··· EXERCISE INPUTS

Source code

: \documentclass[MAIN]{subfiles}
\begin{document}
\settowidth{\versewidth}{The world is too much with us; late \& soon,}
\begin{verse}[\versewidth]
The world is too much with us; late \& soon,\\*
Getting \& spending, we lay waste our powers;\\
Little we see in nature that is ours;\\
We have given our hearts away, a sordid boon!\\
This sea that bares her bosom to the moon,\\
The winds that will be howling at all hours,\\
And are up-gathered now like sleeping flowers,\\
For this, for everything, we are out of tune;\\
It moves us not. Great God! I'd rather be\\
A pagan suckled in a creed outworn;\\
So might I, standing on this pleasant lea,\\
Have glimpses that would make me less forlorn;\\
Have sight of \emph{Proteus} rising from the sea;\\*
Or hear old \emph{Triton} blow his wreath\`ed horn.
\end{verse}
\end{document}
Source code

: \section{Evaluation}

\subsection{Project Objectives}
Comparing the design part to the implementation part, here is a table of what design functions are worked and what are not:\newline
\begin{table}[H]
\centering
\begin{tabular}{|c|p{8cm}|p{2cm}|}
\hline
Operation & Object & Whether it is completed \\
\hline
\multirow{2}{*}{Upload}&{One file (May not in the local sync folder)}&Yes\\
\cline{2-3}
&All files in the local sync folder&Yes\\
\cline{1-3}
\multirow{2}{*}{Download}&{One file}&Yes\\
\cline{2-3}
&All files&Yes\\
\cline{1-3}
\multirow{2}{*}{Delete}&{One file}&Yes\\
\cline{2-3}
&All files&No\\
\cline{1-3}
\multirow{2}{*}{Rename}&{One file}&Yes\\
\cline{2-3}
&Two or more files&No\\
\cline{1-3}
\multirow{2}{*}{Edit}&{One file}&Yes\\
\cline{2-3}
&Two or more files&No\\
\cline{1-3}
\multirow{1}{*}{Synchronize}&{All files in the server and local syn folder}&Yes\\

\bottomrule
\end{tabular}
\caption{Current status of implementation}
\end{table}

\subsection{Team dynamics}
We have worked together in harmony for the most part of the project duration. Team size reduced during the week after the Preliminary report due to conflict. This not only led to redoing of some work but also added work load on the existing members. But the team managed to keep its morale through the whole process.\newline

······
··· EXERCISE INPUTS

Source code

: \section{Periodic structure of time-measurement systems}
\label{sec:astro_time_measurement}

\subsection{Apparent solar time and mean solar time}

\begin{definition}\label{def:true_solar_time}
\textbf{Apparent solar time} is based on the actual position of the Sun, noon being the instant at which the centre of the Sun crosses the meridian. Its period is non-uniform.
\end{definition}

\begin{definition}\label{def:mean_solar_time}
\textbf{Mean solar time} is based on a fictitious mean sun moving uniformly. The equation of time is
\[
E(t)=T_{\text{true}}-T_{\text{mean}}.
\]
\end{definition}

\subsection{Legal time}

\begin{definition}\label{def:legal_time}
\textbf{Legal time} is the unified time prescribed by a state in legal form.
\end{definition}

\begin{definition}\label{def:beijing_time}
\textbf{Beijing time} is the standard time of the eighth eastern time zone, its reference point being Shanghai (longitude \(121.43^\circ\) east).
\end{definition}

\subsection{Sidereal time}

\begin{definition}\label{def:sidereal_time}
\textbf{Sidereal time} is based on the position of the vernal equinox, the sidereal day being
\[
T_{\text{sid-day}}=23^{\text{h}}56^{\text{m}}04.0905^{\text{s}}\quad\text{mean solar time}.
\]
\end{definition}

······
··· EXERCISE INPUTS

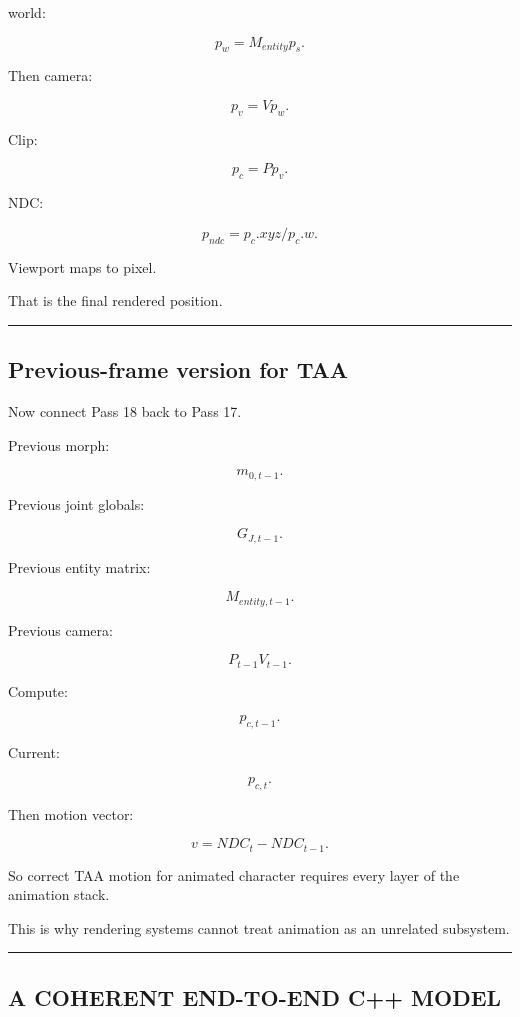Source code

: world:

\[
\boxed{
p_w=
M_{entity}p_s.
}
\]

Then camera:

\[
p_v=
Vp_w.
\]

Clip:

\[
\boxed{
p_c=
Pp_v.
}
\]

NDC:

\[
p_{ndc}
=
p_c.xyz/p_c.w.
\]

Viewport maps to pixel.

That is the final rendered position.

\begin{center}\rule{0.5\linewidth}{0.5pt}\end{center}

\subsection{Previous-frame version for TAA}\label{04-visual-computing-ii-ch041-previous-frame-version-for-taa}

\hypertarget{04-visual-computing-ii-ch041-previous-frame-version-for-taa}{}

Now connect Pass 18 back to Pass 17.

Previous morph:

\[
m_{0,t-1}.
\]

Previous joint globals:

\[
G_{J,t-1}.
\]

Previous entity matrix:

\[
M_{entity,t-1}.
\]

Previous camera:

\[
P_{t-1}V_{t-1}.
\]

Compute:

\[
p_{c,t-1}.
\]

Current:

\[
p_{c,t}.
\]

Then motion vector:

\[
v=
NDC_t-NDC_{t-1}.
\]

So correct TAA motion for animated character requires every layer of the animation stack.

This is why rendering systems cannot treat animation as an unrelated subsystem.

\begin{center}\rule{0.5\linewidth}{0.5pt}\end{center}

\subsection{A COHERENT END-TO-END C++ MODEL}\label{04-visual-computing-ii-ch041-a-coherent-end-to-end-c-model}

······

INSTRUCTIONS FOR THE TASK —
When a line of the records includes "with", that line belongs in the answer.

YOUR SOLUTION —
\settowidth{\versewidth}{The world is too much with us; late \& soon,}
The world is too much with us; late \& soon,\\*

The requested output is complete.